British newspaper readers last week could be excused for believing that humankind is poised on the cusp of a new Concorde era – indeed, an era of Concorde on steroids. As the Daily Mail put it with typically breathless excitement: “Could we soon fly London to Sydney in FOUR HOURS? BAE invests in 4,000mph hybrid rocket jet engine firm”.

And, the Mail went on: “Flights from London to New York could take less than two hours”.

Even the more staid Independent, not known for getting breathless, went with: “UK Government invests £60m in Skylon plane that can fly from London to Sydney in 4 hours”.

Reality, needless to say, is somewhat more nuanced. But the crux of the story – that the engine that could make such hypersonic travel possible should be on track for ground testing before the end of the decade – is something that the UK aerospace industry can genuinely get excited about. Actually breathless, even.

What has happened is that UK aerospace champion BAE Systems, with all its financial, technical and organisational resources, and Oxford-based Reaction Engines (RE), with a technical concept that independent experts have decided is a genuine prospect for achieving the long-held dream of pushing a reusable spaceplane from runway to orbit and back in airline style, are joining forces.

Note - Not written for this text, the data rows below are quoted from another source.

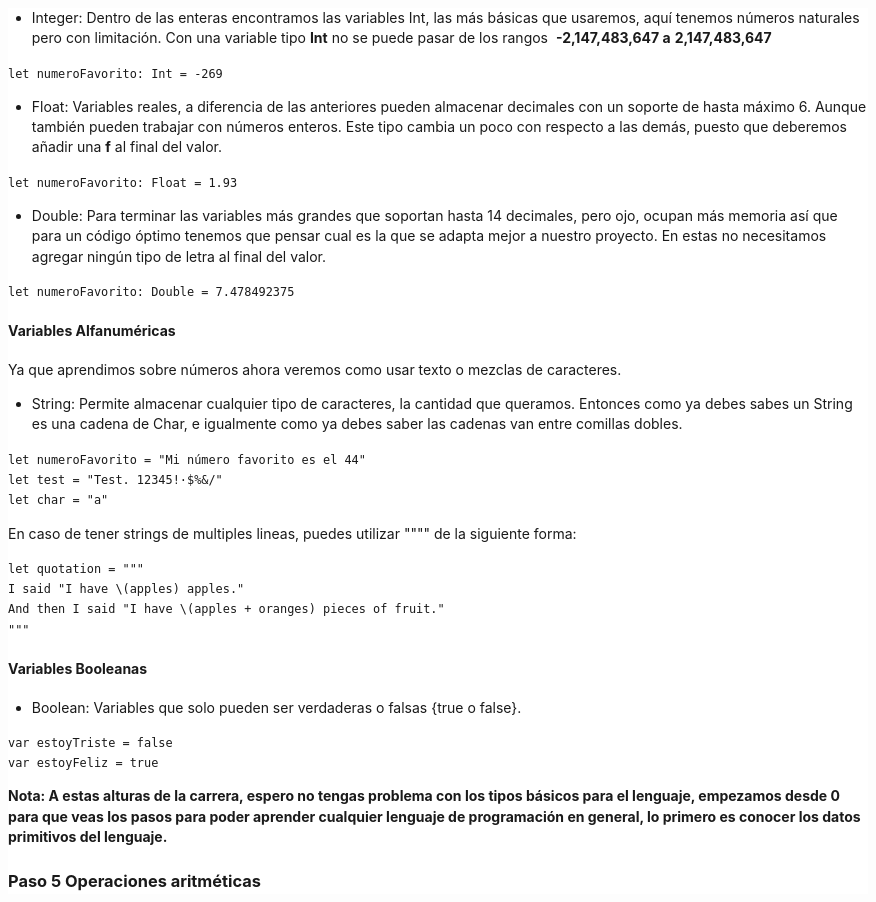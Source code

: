 - Integer: Dentro de las enteras encontramos las variables Int, las más básicas que usaremos, aquí tenemos números naturales pero con limitación. Con una variable tipo **Int** no se puede pasar de los rangos  **-2,147,483,647 a** **2,147,483,647**
```
let numeroFavorito: Int = -269
```

- Float: Variables reales, a diferencia de las anteriores pueden almacenar decimales con un soporte de hasta máximo 6. Aunque también pueden trabajar con números enteros. Este tipo cambia un poco con respecto a las demás, puesto que deberemos añadir una **f** al final del valor.

```
let numeroFavorito: Float = 1.93
```

- Double: Para terminar las variables más grandes que soportan hasta 14 decimales, pero ojo, ocupan más memoria así que para un código óptimo tenemos que pensar cual es la que se adapta mejor a nuestro proyecto. En estas no necesitamos agregar ningún tipo de letra al final del valor.
```
let numeroFavorito: Double = 7.478492375
```

#### Variables Alfanuméricas

Ya que aprendimos sobre números ahora veremos como usar texto o mezclas de caracteres.

- String: Permite almacenar cualquier tipo de caracteres, la cantidad que queramos. Entonces como ya debes sabes un String es una cadena de Char, e igualmente como ya debes saber las cadenas van entre comillas dobles.
```
let numeroFavorito = "Mi número favorito es el 44"
let test = "Test. 12345!·$%&/"
let char = "a"
```

En caso de tener strings de multiples lineas, puedes utilizar """" de la siguiente forma:

```
let quotation = """
I said "I have \(apples) apples."
And then I said "I have \(apples + oranges) pieces of fruit."
"""
```

#### Variables Booleanas

- Boolean: Variables que solo pueden ser verdaderas o falsas {true o false}. 
```
var estoyTriste = false
var estoyFeliz = true
```

**Nota: A estas alturas de la carrera, espero no tengas problema con los tipos básicos para el lenguaje, empezamos desde 0 para que veas los pasos para poder aprender cualquier lenguaje de programación en general, lo primero es conocer los datos primitivos del lenguaje.**

### Paso 5 Operaciones aritméticas
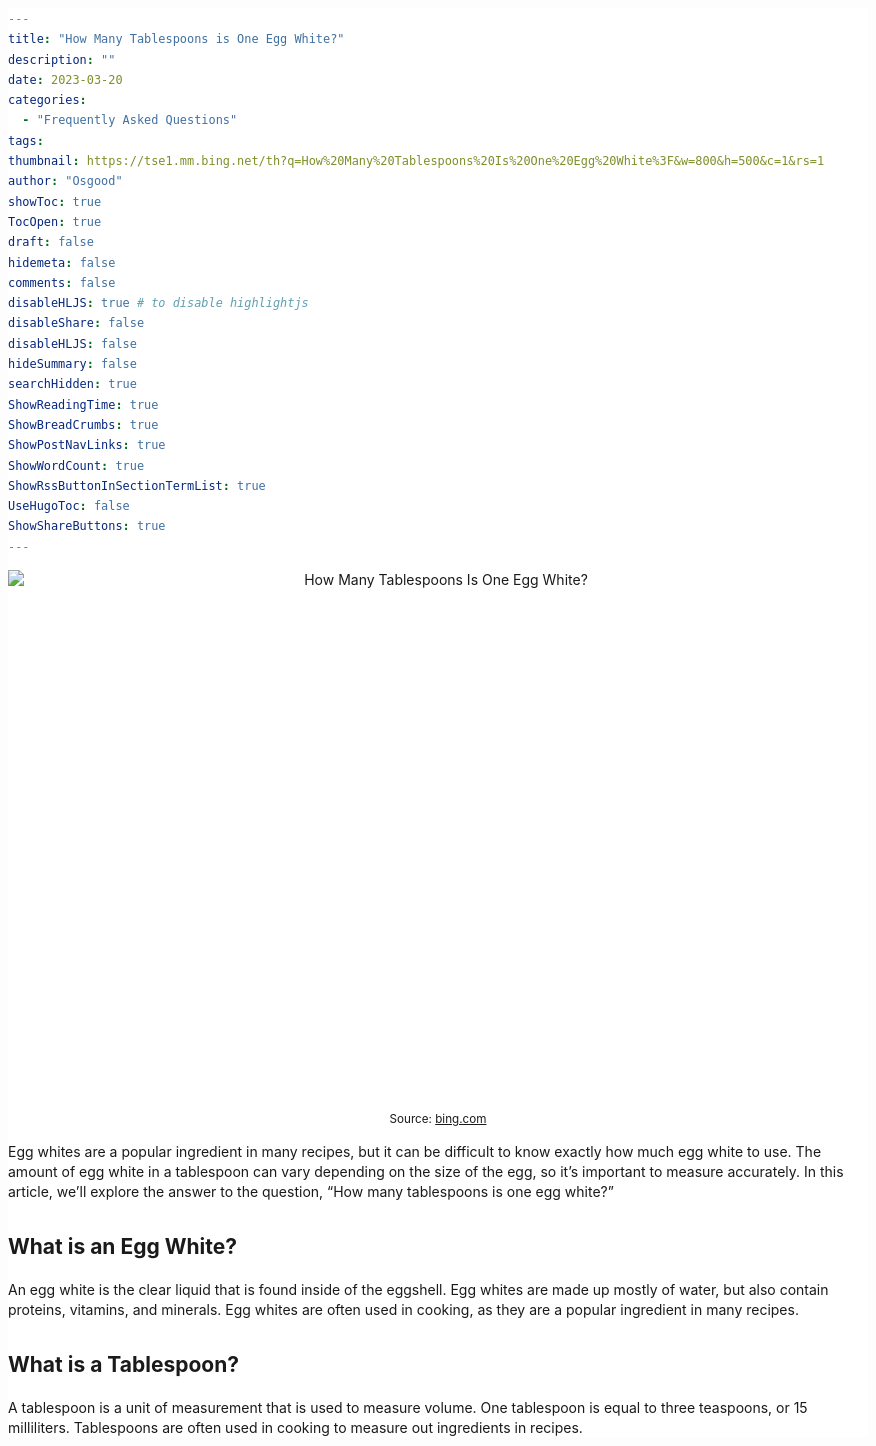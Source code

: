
 ```yaml
---
title: "How Many Tablespoons is One Egg White?"
description: ""
date: 2023-03-20
categories:
  - "Frequently Asked Questions" 
tags: 
thumbnail: https://tse1.mm.bing.net/th?q=How%20Many%20Tablespoons%20Is%20One%20Egg%20White%3F&w=800&h=500&c=1&rs=1
author: "Osgood"
showToc: true
TocOpen: true
draft: false
hidemeta: false
comments: false
disableHLJS: true # to disable highlightjs
disableShare: false
disableHLJS: false
hideSummary: false
searchHidden: true
ShowReadingTime: true
ShowBreadCrumbs: true
ShowPostNavLinks: true
ShowWordCount: true
ShowRssButtonInSectionTermList: true
UseHugoToc: false
ShowShareButtons: true
---
```


<center>
	<img src="https://tse1.mm.bing.net/th?q=How%20Many%20Tablespoons%20Is%20One%20Egg%20White%3F&w=800&h=500&c=1&rs=1" alt="How Many Tablespoons Is One Egg White?" width="800" height="500" style="display: block; width: 100%; height: auto">
	<small>Source: <a href="https://www.bing.com" rel="nofollow">bing.com</a></small>
</center>

Egg whites are a popular ingredient in many recipes, but it can be difficult to know exactly how much egg white to use. The amount of egg white in a tablespoon can vary depending on the size of the egg, so it’s important to measure accurately. In this article, we’ll explore the answer to the question, “How many tablespoons is one egg white?”

<h2>What is an Egg White?</h2>

An egg white is the clear liquid that is found inside of the eggshell. Egg whites are made up mostly of water, but also contain proteins, vitamins, and minerals. Egg whites are often used in cooking, as they are a popular ingredient in many recipes.

<h2>What is a Tablespoon?</h2>

A tablespoon is a unit of measurement that is used to measure volume. One tablespoon is equal to three teaspoons, or 15 milliliters. Tablespoons are often used in cooking to measure out ingredients in recipes.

The deal, pending approval by RE’s shareholders, would see BAE invest £20 million ($30.7 million) in the Synergetic Air-Breathing Rocket Engine (SABRE) in exchange for a one-fifth share in the company. Together, the two companies believe they can have SABRE in full-scale ground-rig tests before 2020 and get it into a flight vehicle soon after that.

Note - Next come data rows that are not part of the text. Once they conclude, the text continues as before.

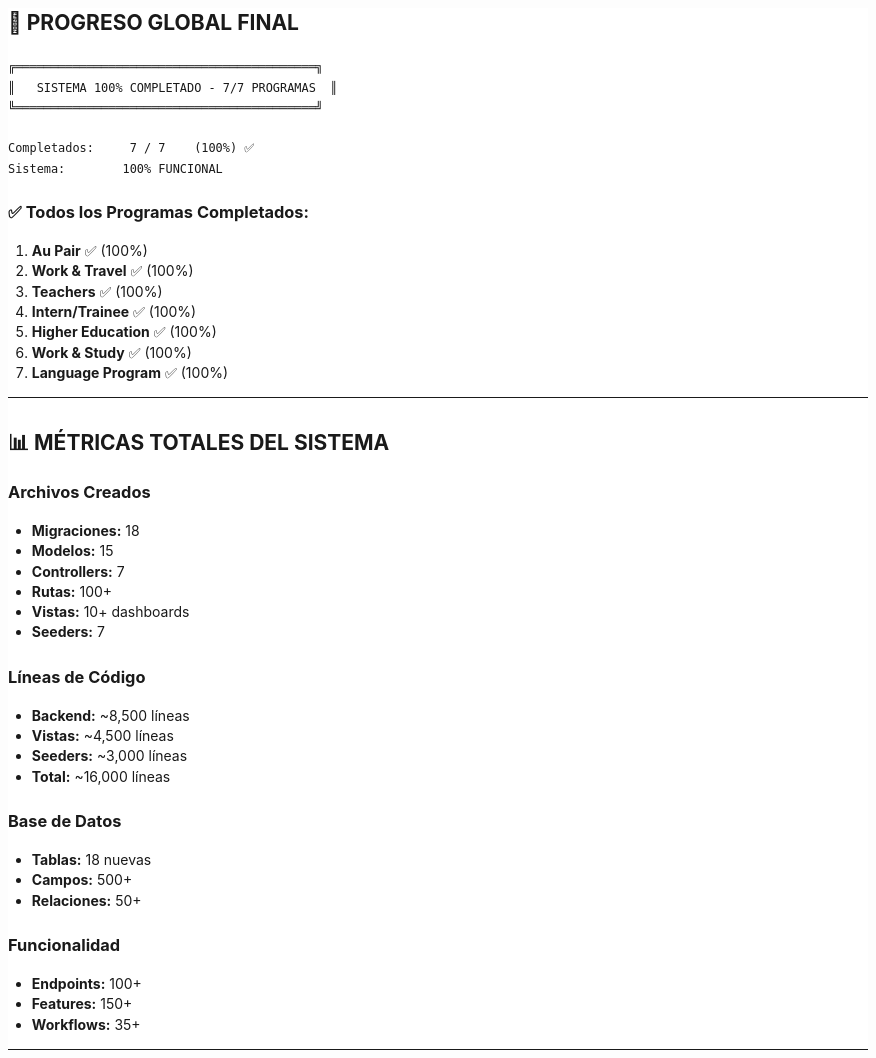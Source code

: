 
## 🎉 PROGRESO GLOBAL FINAL

```
╔══════════════════════════════════════════╗
║   SISTEMA 100% COMPLETADO - 7/7 PROGRAMAS  ║
╚══════════════════════════════════════════╝

Completados:     7 / 7    (100%) ✅
Sistema:        100% FUNCIONAL
```

### ✅ Todos los Programas Completados:

1. **Au Pair** ✅ (100%)
2. **Work & Travel** ✅ (100%)
3. **Teachers** ✅ (100%)
4. **Intern/Trainee** ✅ (100%)
5. **Higher Education** ✅ (100%)
6. **Work & Study** ✅ (100%)
7. **Language Program** ✅ (100%)

---

## 📊 MÉTRICAS TOTALES DEL SISTEMA

### Archivos Creados
- **Migraciones:** 18
- **Modelos:** 15
- **Controllers:** 7
- **Rutas:** 100+
- **Vistas:** 10+ dashboards
- **Seeders:** 7

### Líneas de Código
- **Backend:** ~8,500 líneas
- **Vistas:** ~4,500 líneas
- **Seeders:** ~3,000 líneas
- **Total:** ~16,000 líneas

### Base de Datos
- **Tablas:** 18 nuevas
- **Campos:** 500+
- **Relaciones:** 50+

### Funcionalidad
- **Endpoints:** 100+
- **Features:** 150+
- **Workflows:** 35+

---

RE believes that Mach 5 atmospheric cruise is possible, but the real value of hypersonic speeds is to escape from Earth’s gravity and reach orbit. Thus the breakthrough in late 2012, when the European Space Agency formally declared SABRE to be viable. In 2013, the London government, via the UK Space Agency, promised £60 million support for the programme, at which point the 2020 timetable was set out.

Reaction Engines Skylon

Skylon: wing-mounted SABRE engines are designed for easy swap-out, airline-style

Reaction Engines

In early 2014, underscoring how seriously SABRE is taken, RE signed a co-operative R&D agreement with the US Air Force Research Laboratory.

The key to SABRE is a lightweight heat exchanger, essentially a radiator made of many hundreds of kilometres of 1mm tubing capable of liquidising oxygen from intake air by boiling off tanked liquid hydrogen and, critically, not frosting up. A SABRE-powered spaceplane would get its thrust for take-off and early ascent by mixing tanked hydrogen and oxygen from the air until reaching about M5.5 at 26km (16 miles) altitude, when tanked oxygen takes over and SABRE becomes a normal, self-contained rocket engine.

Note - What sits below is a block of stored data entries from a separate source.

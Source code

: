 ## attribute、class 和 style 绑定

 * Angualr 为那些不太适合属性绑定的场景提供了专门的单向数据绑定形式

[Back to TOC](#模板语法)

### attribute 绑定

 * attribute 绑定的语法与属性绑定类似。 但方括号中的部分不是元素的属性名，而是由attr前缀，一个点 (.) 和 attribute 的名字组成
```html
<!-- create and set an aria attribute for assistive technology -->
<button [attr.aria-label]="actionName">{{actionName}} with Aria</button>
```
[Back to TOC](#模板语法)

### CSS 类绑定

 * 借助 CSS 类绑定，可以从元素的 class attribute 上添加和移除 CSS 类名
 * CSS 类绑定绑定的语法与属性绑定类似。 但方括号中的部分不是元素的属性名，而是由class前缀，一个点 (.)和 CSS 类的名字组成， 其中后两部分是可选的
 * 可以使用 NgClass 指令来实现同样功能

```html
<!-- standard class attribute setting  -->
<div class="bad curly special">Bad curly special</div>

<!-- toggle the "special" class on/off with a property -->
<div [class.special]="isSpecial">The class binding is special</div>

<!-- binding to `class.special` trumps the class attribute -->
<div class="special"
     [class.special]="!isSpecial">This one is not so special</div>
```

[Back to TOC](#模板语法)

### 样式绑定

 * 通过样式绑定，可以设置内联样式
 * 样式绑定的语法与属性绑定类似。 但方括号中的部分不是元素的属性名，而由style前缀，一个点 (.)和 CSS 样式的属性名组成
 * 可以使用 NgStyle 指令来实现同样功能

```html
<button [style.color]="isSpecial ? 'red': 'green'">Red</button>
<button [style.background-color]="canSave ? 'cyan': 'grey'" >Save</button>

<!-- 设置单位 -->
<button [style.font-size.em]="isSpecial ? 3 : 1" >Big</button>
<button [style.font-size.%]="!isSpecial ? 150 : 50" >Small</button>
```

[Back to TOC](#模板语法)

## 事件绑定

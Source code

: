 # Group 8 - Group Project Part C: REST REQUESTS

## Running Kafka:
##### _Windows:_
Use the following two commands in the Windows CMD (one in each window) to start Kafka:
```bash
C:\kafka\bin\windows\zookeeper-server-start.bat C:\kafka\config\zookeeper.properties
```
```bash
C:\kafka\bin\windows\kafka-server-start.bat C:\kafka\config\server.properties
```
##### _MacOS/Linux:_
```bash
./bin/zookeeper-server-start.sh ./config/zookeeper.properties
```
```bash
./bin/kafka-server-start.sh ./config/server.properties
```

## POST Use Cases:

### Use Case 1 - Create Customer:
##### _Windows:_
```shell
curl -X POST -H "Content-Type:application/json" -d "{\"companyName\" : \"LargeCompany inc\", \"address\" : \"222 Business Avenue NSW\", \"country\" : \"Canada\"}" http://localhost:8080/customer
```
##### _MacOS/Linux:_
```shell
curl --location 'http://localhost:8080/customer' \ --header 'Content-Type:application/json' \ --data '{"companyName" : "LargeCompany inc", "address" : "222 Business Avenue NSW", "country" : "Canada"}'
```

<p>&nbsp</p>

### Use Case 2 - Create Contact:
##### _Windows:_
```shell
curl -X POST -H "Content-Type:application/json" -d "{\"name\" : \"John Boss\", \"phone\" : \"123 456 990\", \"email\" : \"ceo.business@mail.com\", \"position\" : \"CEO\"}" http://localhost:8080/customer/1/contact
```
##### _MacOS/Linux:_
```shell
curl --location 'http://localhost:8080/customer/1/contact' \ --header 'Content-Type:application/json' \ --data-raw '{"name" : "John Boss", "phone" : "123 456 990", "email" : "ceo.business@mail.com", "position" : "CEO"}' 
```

By reducing dramatically the mass of liquid oxygen that must be carried from the ground, RE believes it can achieve the holy grail of single-stage-to-orbit flight, slashing launch costs and turnaround times with essentially complete reusability.

The company’s concept for a spaceplane, called Skylon, is 84m (275ft) long and designed to deliver up to 15t to low-Earth orbit.

As RE managing director Mark Thomas tells Flightglobal, the demonstration engine that is now going into design and development will not be big enough to power Skylon, so those 4h flights to Australia would have to wait. But the programme has real momentum. Thomas – a former Rolls-Royce chief engineer who joined RE in May of this year, with a brief to assess the viability of the project – says that, based on the work done with ESA and the USAF, he is convinced that SABRE is realistic and achievable, and that rig tests in 2019 are also realistic “if we shake the company”.

For its part, BAE is bringing expertise that is crucial to this next stage of the programme. As engineering director Chris Allam puts it, BAE engineers know heat exchangers, they know how to run a test programme and, critically, they know how to manage one. The company is also good at making industry partnerships: “We come in a very practical sense”.

As for SABRE’s chances of becoming a milestone British engineering triumph, Allam adds that BAE Systems – or its forerunners – has been involved in virtually every great advance in aviation history, and he hopes that this “genuinely unique” propulsion concept will be the next example. In any case, he notes, SABRE is a route into space access, so BAE’s investment in RE is of strategic value.

Perhaps remarkably for a British high-technology venture, money is not a great issue. SABRE was invented some 30 years ago by RE founder and chief engineer Alan Bond, for the UK’s ultimately abandoned HOTOL spaceplane concept. As Thomas notes, the company raised about £32 million in 20 years. Now, with BAE’s £20 million and another £10 million from recent fundraising, RE is half way to the matching funds needed to unlock the UKSA’s £60 million. UKSA chief executive David Parker reckons the presence of BAE’s “industrial muscle” will have a galvanising effect on partners and financing.

Ultimately, both Thomas and Allam reckon that an operational spaceplane is beyond the scope of purely UK funding but, if successful, RE would have sealed the UK’s place in space. In SABRE, says Thomas, we are preparing “a Whittle moment”.